• DOLAR 32.59
  • EURO 34.807
  • ALTIN 2498.927
  • ...
"Hak ve adalet olsaydı oğlum 19 yıldır haksız yere cezaevinde olmazdı"
Google News'te Doğruhaber'e abone olun. 

İslami kimliğinden dolayı cezaevinde bulunan ve bu süreçte çeşitli hastalıklara yakalanan ve şu ana kadar 4 defa kalp ameliyat olan Nuri Arslan'ın anne ve babası, oğullarının haksız ve hukuksuzca cezalandırıldığını belirterek, sadece adalet istediklerini söylediler.

Gaziantep'te 1999 yılında gözaltına alınarak ağır işkenceler gören Nuri Arslan, daha sonra çıkarıldığı mahkemece tutuklandı. Hukuk kurallarının hiçe sayıldığı yargılama sürecinde ağır cezaya çarptırılan Arslan, yaklaşık 18 yıldır cezaevinde bulunuyor.

FETÖ yapılanmasının polisleri tarafından gözaltına alınan ve günlerce işkence gördükten sonra yine aynı yapının hâkim ve savcıları tarafından düzmece suçlamalarla tutuklanıp Gaziantep Cezaevine konulan Arslan, daha sonra Mersin Silifke Cezaevine sürgün edildi.

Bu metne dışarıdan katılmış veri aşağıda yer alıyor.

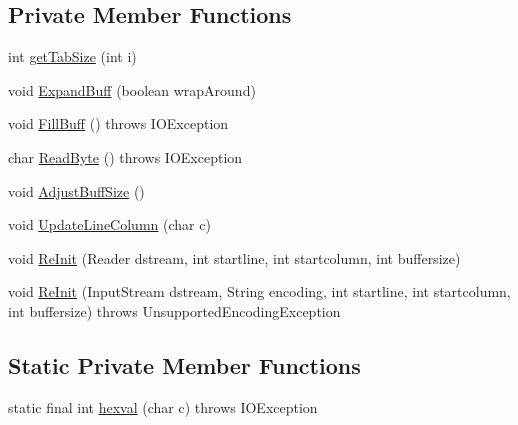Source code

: \subsection*{Private Member Functions}
\begin{DoxyCompactItemize}
\item 
int \hyperlink{classuk_1_1ac_1_1manchester_1_1cs_1_1_b_o_m_safe_java_char_stream_ab8d06932bb006b433149b810fccb886e}{get\-Tab\-Size} (int i)
\item 
void \hyperlink{classuk_1_1ac_1_1manchester_1_1cs_1_1_b_o_m_safe_java_char_stream_ae49fc285c506a682c8bc17518c647a2c}{Expand\-Buff} (boolean wrap\-Around)
\item 
void \hyperlink{classuk_1_1ac_1_1manchester_1_1cs_1_1_b_o_m_safe_java_char_stream_a45a0526fb6375b269e9e949dc3988ad0}{Fill\-Buff} ()  throws I\-O\-Exception 
\item 
char \hyperlink{classuk_1_1ac_1_1manchester_1_1cs_1_1_b_o_m_safe_java_char_stream_a6e37a90396f22b305e503401f5335419}{Read\-Byte} ()  throws I\-O\-Exception 
\item 
void \hyperlink{classuk_1_1ac_1_1manchester_1_1cs_1_1_b_o_m_safe_java_char_stream_abb6293ec9a3d0a50ab64424f88771bda}{Adjust\-Buff\-Size} ()
\item 
void \hyperlink{classuk_1_1ac_1_1manchester_1_1cs_1_1_b_o_m_safe_java_char_stream_a8fb046a275a244f6fb47c8a64e709c2e}{Update\-Line\-Column} (char c)
\item 
void \hyperlink{classuk_1_1ac_1_1manchester_1_1cs_1_1_b_o_m_safe_java_char_stream_ac50d073943b4ee0913c0e21e74b58592}{Re\-Init} (Reader dstream, int startline, int startcolumn, int buffersize)
\item 
void \hyperlink{classuk_1_1ac_1_1manchester_1_1cs_1_1_b_o_m_safe_java_char_stream_a5ef2deb64e94eda26fd5f3183229b95e}{Re\-Init} (Input\-Stream dstream, String encoding, int startline, int startcolumn, int buffersize)  throws Unsupported\-Encoding\-Exception 
\end{DoxyCompactItemize}
\subsection*{Static Private Member Functions}
\begin{DoxyCompactItemize}
\item 
static final int \hyperlink{classuk_1_1ac_1_1manchester_1_1cs_1_1_b_o_m_safe_java_char_stream_ad3dc5073efaffe0a9dc4973e49efe3d9}{hexval} (char c)  throws I\-O\-Exception 
\end{DoxyCompactItemize}
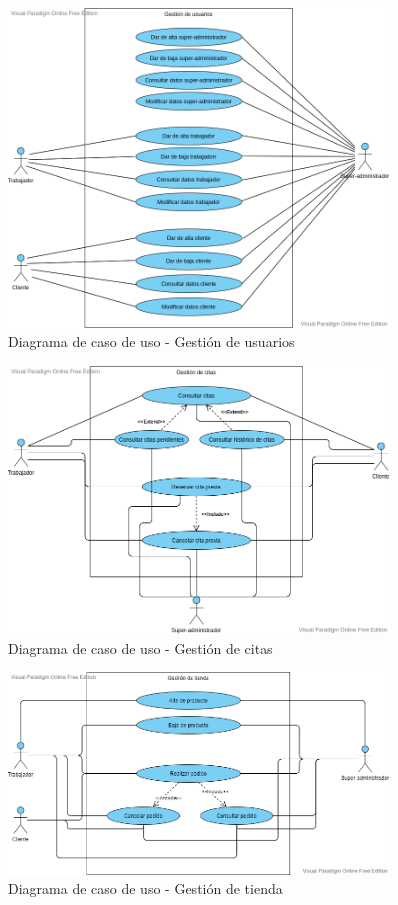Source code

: \begin{figure}[H]
    \centering
    \includegraphics[width=0.9\textwidth]{images/Gestion_Usuarios.png}
    \caption{Diagrama de caso de uso - Gestión de usuarios}
    \label{CU1}
\end{figure}

\begin{figure}[H]
    \centering
    \includegraphics[width=0.9\textwidth]{images/Gestion_Citas.png}
    \caption{Diagrama de caso de uso - Gestión de citas}
    \label{CU1}
\end{figure}

\begin{figure}[H]
    \centering
    \includegraphics[width=0.9\textwidth]{images/Gestion_Tienda.png}
    \caption{Diagrama de caso de uso - Gestión de tienda}
    \label{CU1}
\end{figure}

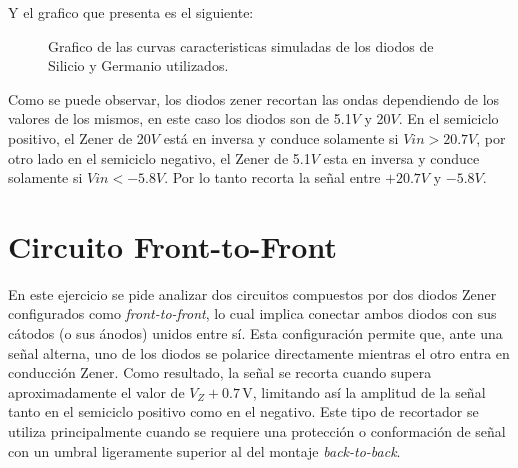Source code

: \documentclass[chaptersright]{informeutn}
\begin{document}
        Y el grafico que presenta es el siguiente:
        \begin{figure}[!ht]
          \centering
          \caption{Grafico de las curvas caracteristicas simuladas de los diodos de Silicio y Germanio utilizados.}
          \label{graph.simulation.recortador.btb}
        \end{figure}

        Como se puede observar, los diodos zener recortan las ondas dependiendo de los valores de los mismos, en
        este caso los diodos son de 5.1$V$ y 20$V$. En el semiciclo positivo, el Zener de 20$V$ está en inversa y
        conduce solamente si $Vin > 20.7V$, por otro lado en el semiciclo negativo, el Zener de 5.1$V$ esta en
        inversa y conduce solamente si $Vin <-5.8V$. Por lo tanto recorta la señal entre $+20.7V$ y $-5.8V$.

        \section{Circuito Front-to-Front}
          En este ejercicio se pide analizar dos circuitos compuestos por dos diodos Zener configurados como 
          \textit{front-to-front}, lo cual implica conectar ambos diodos con sus cátodos (o sus ánodos) unidos entre
          sí. Esta configuración permite que, ante una señal alterna, uno de los diodos se polarice directamente
          mientras el otro entra en conducción Zener. Como resultado, la señal se recorta cuando supera aproximadamente
          el valor de $V_Z + 0.7\,\text{V}$, limitando así la amplitud de la señal tanto en el semiciclo positivo como
          en el negativo. Este tipo de recortador se utiliza principalmente cuando se requiere una protección o
          conformación de señal con un umbral ligeramente superior al del montaje \textit{back-to-back}.
\end{document}
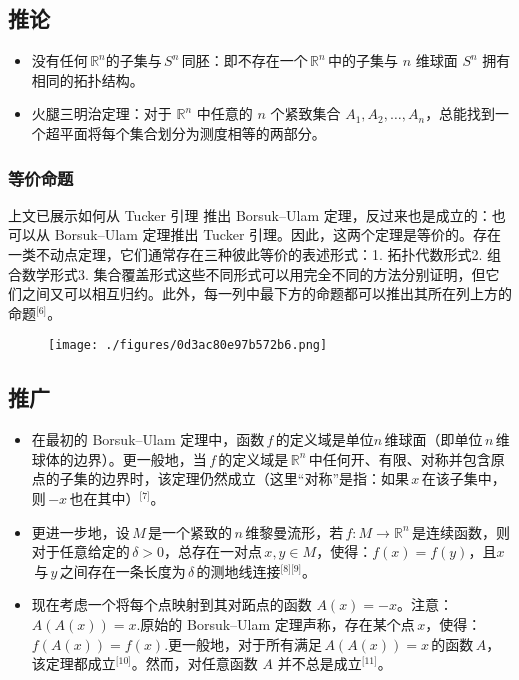 \subsection{推论}
\begin{itemize}
\item 没有任何 $\mathbb{R}^n$的子集与 $S^n$ 同胚：即不存在一个 $\mathbb{R}^n$ 中的子集与 $n$ 维球面 $S^n$ 拥有相同的拓扑结构。
\item 火腿三明治定理：对于 $\mathbb{R}^n$ 中任意的 $n$ 个紧致集合 $A_1, A_2, \dots, A_n$，总能找到一个超平面将每个集合划分为测度相等的两部分。
\end{itemize}
\subsubsection{等价命题}
上文已展示如何从 Tucker 引理 推出 Borsuk–Ulam 定理，反过来也是成立的：也可以从 Borsuk–Ulam 定理推出 Tucker 引理。因此，这两个定理是等价的。存在一类不动点定理，它们通常存在三种彼此等价的表述形式：1. 拓扑代数形式2. 组合数学形式3. 集合覆盖形式这些不同形式可以用完全不同的方法分别证明，但它们之间又可以相互归约。此外，每一列中最下方的命题都可以推出其所在列上方的命题\(^\text{[6]}\)。
\begin{figure}[ht]
\centering
\texttt{[image: ./figures/0d3ac80e97b572b6.png]}
\caption{} \label{fig_BSKwlm_1}
\end{figure}
\subsection{推广}
\begin{itemize}
\item 在最初的 Borsuk–Ulam 定理中，函数 $f$ 的定义域是单位$n$ 维球面（即单位 $n$ 维球体的边界）。更一般地，当 $f$ 的定义域是 $\mathbb{R}^n$ 中任何开、有限、对称并包含原点的子集的边界时，该定理仍然成立（这里“对称”是指：如果 $x$ 在该子集中，则 $-x$ 也在其中）\(^\text{[7]}\)。
\item 更进一步地，设 $M$ 是一个紧致的 $n$ 维黎曼流形，若 $f: M \rightarrow \mathbb{R}^n$ 是连续函数，则对于任意给定的 $\delta > 0$，总存在一对点 $x, y \in M$，使得：$f(x) = f(y)$，且$x$ 与 $y$ 之间存在一条长度为 $\delta$ 的测地线连接\(^\text{[8][9]}\)。
\item 现在考虑一个将每个点映射到其对跖点的函数 $A(x) = -x$。注意：$A(A(x)) = x.$原始的 Borsuk–Ulam 定理声称，存在某个点 $x$，使得：$f(A(x)) = f(x).$更一般地，对于所有满足 $A(A(x)) = x$ 的函数 $A$，该定理都成立\(^\text{[10]}\)。然而，对任意函数 $A$ 并不总是成立\(^\text{[11]}\)。
\end{itemize}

Ardından Adana'ya sürgün edilen Arslan, şu an Kocaeli Kandıra F Tipi Kapalı Cezaevinde kalıyor.

1990'lar ve 2000'li yılların başında İslami kimlikli kişi ve kurumlara yönelik başlatılan sürek avının kurbanlarından biri olan Nuri Arslan'ın anne babası yaşadıkları mağduriyeti İLKHA'ya anlattı.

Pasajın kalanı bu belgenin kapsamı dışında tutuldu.